The GVHA's Board of Directors includes representatives from a variety of local stakeholders, including the City of Victoria, Esquimalt, Tourism Victoria, the Capital Regional District, and the Greater Victoria Chamber of Commerce, along with the chiefs of the Esquimalt and Songhees nations. New CEO Curtis Grad, whose background is in airport management and BC tourism, says he hopes to "preserve the character of Victoria Harbour as a living and dynamic working harbour, marine transportation hub and accessible community asset."

According to the GVHA's website, it is committed to working on behalf of its membership agencies and citizens alike, while striving to maintain a functional harbour that is both environmentally and economically sustainable. As a non-profit organization, revenue beyond the GVHA's operating budget goes towards improving its holdings and Victoria Harbour's services; it has invested over $13 million in its facilities since 2002, including upgrades to Fisherman's Wharf and maintenance at Ogden Point.

One of the GVHA's primary concerns is tourism. 2010 brought 228 ships into the Ogden Point terminal, along with over 570,000 people and millions of tourist dollars. More than half of the GVHA's over six million dollars of revenue from 2009/2010 came from the cruise ship industry, with the rest coming from events and attractions in the harbour, marina operations, and lease revenue from businesses such as the Ogden Point Café and Helijet.

The Inner Harbour is a hub of activity for both tourists and residents alike, and improving and maintaining this space is one of the GVHA's key responsibilities. This includes playing host to Victoria mainstays like the Dragon Boat Festival and the Victoria Symphony Splash. The GVHA provides considerable funding for events and festivals in the harbour. According to Manager of Communications Rebecca Penz, frequent summer events are "part of [the GVHA's] corporate and social responsibility" to keep the area vibrant, sustainable, and open to the public.

One of the spaces the GVHA is interested in developing is the bridge and walkway near the Red Fish Blue Fish restaurant at Broughton Street Pier. Walking along the harbour is currently a "disjointed" experience, according to Penz. Creating a place for a market or other businesses along the bridge could help to encourage foot traffic and give the area its own identity.

Because the GVHA's jurisdiction is so broad, many Victorians make use of its services and are affected by its activities. To that end, the GVHA "tries to be as accessible as possible," says Penz.
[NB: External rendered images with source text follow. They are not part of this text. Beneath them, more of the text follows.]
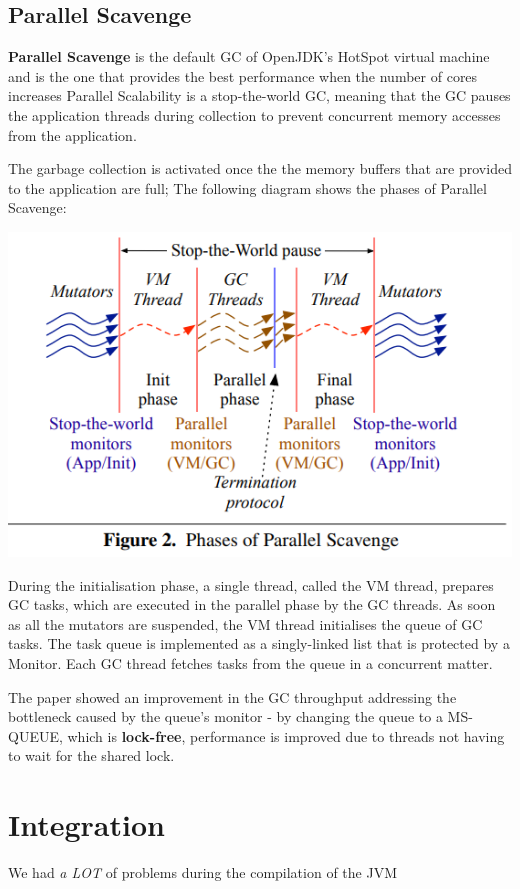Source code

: \documentclass{article}
\begin{document}
  \subsection{Parallel Scavenge}
  \textbf{Parallel Scavenge} is the default GC of OpenJDK’s HotSpot virtual machine and is the one that provides the best performance when the number of cores increases\cite{paper}
  Parallel Scalability is a stop-the-world GC, meaning that the GC pauses the application threads during collection to prevent concurrent memory accesses from the application.

  The garbage collection is activated once the the memory buffers that are provided to the application are full; The following diagram shows the phases of Parallel Scavenge:

  \includegraphics[width=\textwidth]{gc_phases.png}

  During the initialisation phase, a single thread, called the VM thread, prepares GC tasks, which are executed in the parallel phase by the GC threads.
  As soon as all the mutators are suspended, the VM thread initialises the queue of GC tasks. The task queue is implemented as a singly-linked list that is protected by a Monitor.
  Each GC thread fetches tasks from the queue in a concurrent matter. 
  
  The paper showed an improvement in the GC throughput addressing the bottleneck caused by the queue's monitor - by changing the queue to a MS-QUEUE, which is \textbf{lock-free}, performance is improved due to threads not having to wait for the shared lock.

  \newpage

  \section{Integration}
  We had \textit{a LOT} of problems during the compilation of the JVM
\end{document}
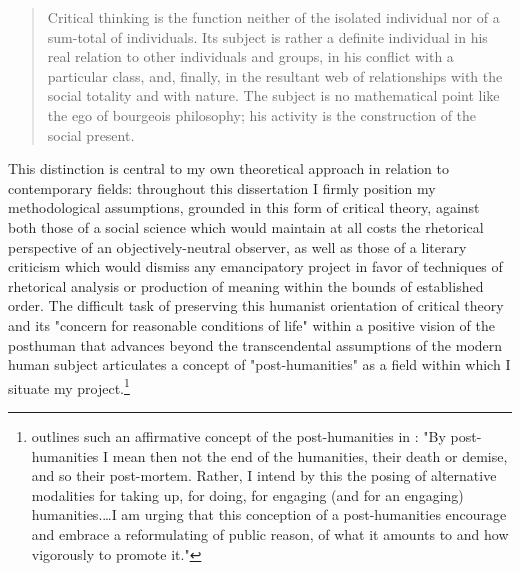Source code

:\blockcquote[210--1]{Horkheimer1972-nu}{
	Critical thinking is the function neither of the isolated individual nor of a
	sum-total of individuals. Its subject is rather a definite individual in his
	real relation to other individuals and groups, in his conflict with a particular
	class, and, finally, in the resultant web of relationships with the social
	totality and with nature. The subject is no mathematical point like the ego of
	bourgeois philosophy; his activity is the construction of the social present.
}
This distinction is central to my own theoretical approach in relation to
contemporary fields: throughout this dissertation I firmly position my
methodological assumptions, grounded in this form of critical theory, against
both those of a social science which would maintain at all costs the rhetorical
perspective of an objectively-neutral observer, as well as those of a literary
criticism which would dismiss any emancipatory project in favor of techniques of
rhetorical analysis or production of meaning within the bounds of established
order. The difficult task of preserving this humanist orientation of critical
theory and its "concern for reasonable conditions of life" \autocite[199]{Horkheimer1972-nu} within a positive vision of the posthuman that advances beyond the transcendental
assumptions of the modern human subject articulates a concept of
"post-humanities" as a field within which I situate my project.\footnote{
  \citeauthor{Goldberg2014-tb} outlines such an affirmative concept of the post-humanities in : "By post-humanities I mean then not the end of the humanities, their death or demise, and so their post-mortem. Rather, I intend by this the posing of alternative modalities for taking up, for doing, for engaging (and for an engaging) humanities.…I am urging that this conception of a post-humanities encourage and embrace a reformulating of public reason, of what it amounts to and how vigorously to promote it."}

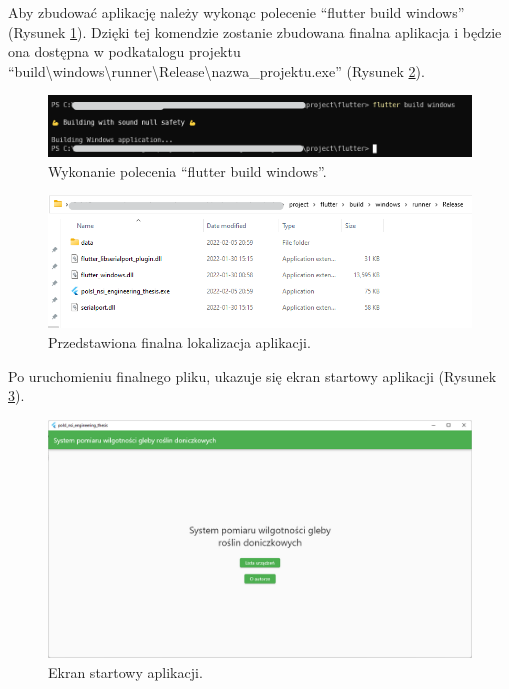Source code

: \documentclass[a4paper,twoside,12pt]{book}
\begin{document}
Aby zbudować aplikację należy wykonąc polecenie ``flutter build windows'' (Rysunek \ref{fig:11}). Dzięki tej komendzie zostanie zbudowana finalna aplikacja i będzie ona dostępna w podkatalogu projektu ``build\textbackslash windows\textbackslash runner\textbackslash Release\textbackslash nazwa\_projektu.exe'' (Rysunek \ref{fig:12}).

\begin{figure}[H]
   \centering
   \includegraphics[width=\textwidth]{./assets/img/img011.png}
   \caption{Wykonanie polecenia ``flutter build windows''.}
   \label{fig:11}
\end{figure}

\begin{figure}[H]
   \centering
   \includegraphics[width=\textwidth]{./assets/img/img012.png}
   \caption{Przedstawiona finalna lokalizacja aplikacji.}
   \label{fig:12}
\end{figure}

Po uruchomieniu finalnego pliku, ukazuje się ekran startowy aplikacji (Rysunek \ref{fig:13}).

\begin{figure}[H]
   \centering
   \includegraphics[width=\textwidth]{./assets/img/img013.png}
   \caption{Ekran startowy aplikacji.}
   \label{fig:13}
\end{figure}
\end{document}
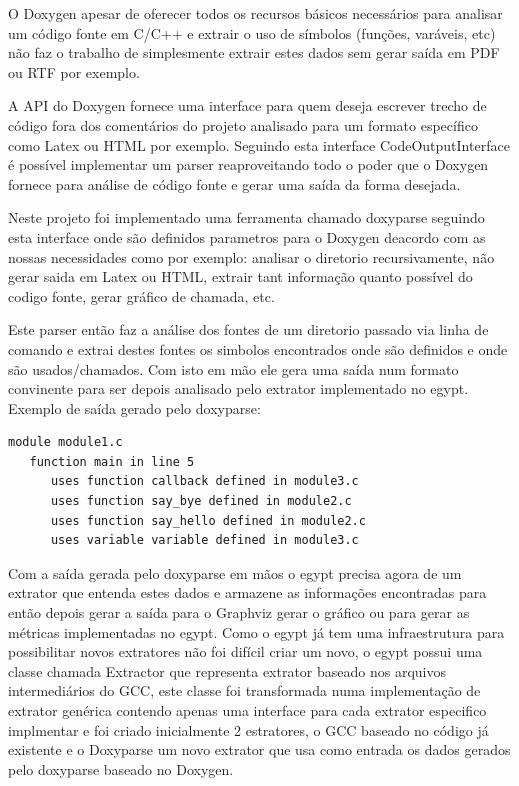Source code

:O Doxygen apesar de oferecer todos os recursos básicos necessários para analisar um código fonte em C/C++ e extrair o uso de símbolos (funções, varáveis, etc) não faz o trabalho de simplesmente extrair estes dados sem gerar saída em PDF ou RTF por exemplo.

A API do Doxygen fornece uma interface para quem deseja escrever trecho de código fora dos comentários do projeto analisado para um formato específico como Latex ou HTML por exemplo. Seguindo esta interface CodeOutputInterface é possível implementar um parser reaproveitando todo o poder que o Doxygen fornece para análise de código fonte e gerar uma saída da forma desejada.

Neste projeto foi implementado uma ferramenta chamado doxyparse seguindo esta interface onde são definidos parametros para o Doxygen deacordo com as nossas necessidades como por exemplo: analisar o diretorio recursivamente, não gerar saida em Latex ou HTML, extrair tant informação quanto possível do codigo fonte, gerar gráfico de chamada, etc.

Este parser então faz a análise dos fontes de um diretorio passado via linha de comando e extrai destes fontes os simbolos encontrados onde são definidos e onde são usados/chamados. Com isto em mão ele gera uma saída num formato convinente para ser depois analisado pelo extrator implementado no egypt. Exemplo de saída gerado pelo doxyparse:

\begin{verbatim}
module module1.c
   function main in line 5
      uses function callback defined in module3.c
      uses function say_bye defined in module2.c
      uses function say_hello defined in module2.c
      uses variable variable defined in module3.c
\end{verbatim}

Com a saída gerada pelo doxyparse em mãos o egypt precisa agora de um extrator que entenda estes dados e armazene as informações encontradas para então depois gerar a saída para o Graphviz gerar o gráfico ou para gerar as métricas implementadas no egypt. Como o egypt já tem uma infraestrutura para possibilitar novos extratores não foi difícil criar um novo, o egypt possui uma classe chamada Extractor que representa extrator baseado nos arquivos intermediários do GCC, este classe foi transformada numa implementação de extrator genérica contendo apenas uma interface para cada extrator especifico implmentar e foi criado inicialmente 2 estratores, o GCC baseado no código já existente e o Doxyparse um novo extrator que usa como entrada os dados gerados pelo doxyparse baseado no Doxygen.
It maintains a dialogue with the James Bay Neighbourhood Association, for instance, and it looks at issues like reducing bus noise levels or lowering the sulphur content of fuels used by cruise ships visiting the city.

With such a large jurisdiction it would be impossible to please every citizen and stakeholder on every issue, but the Greater Victoria Harbour Authority nevertheless plays an important role in shaping how Victoria is presented. It is committed to responding to a variety of local interests.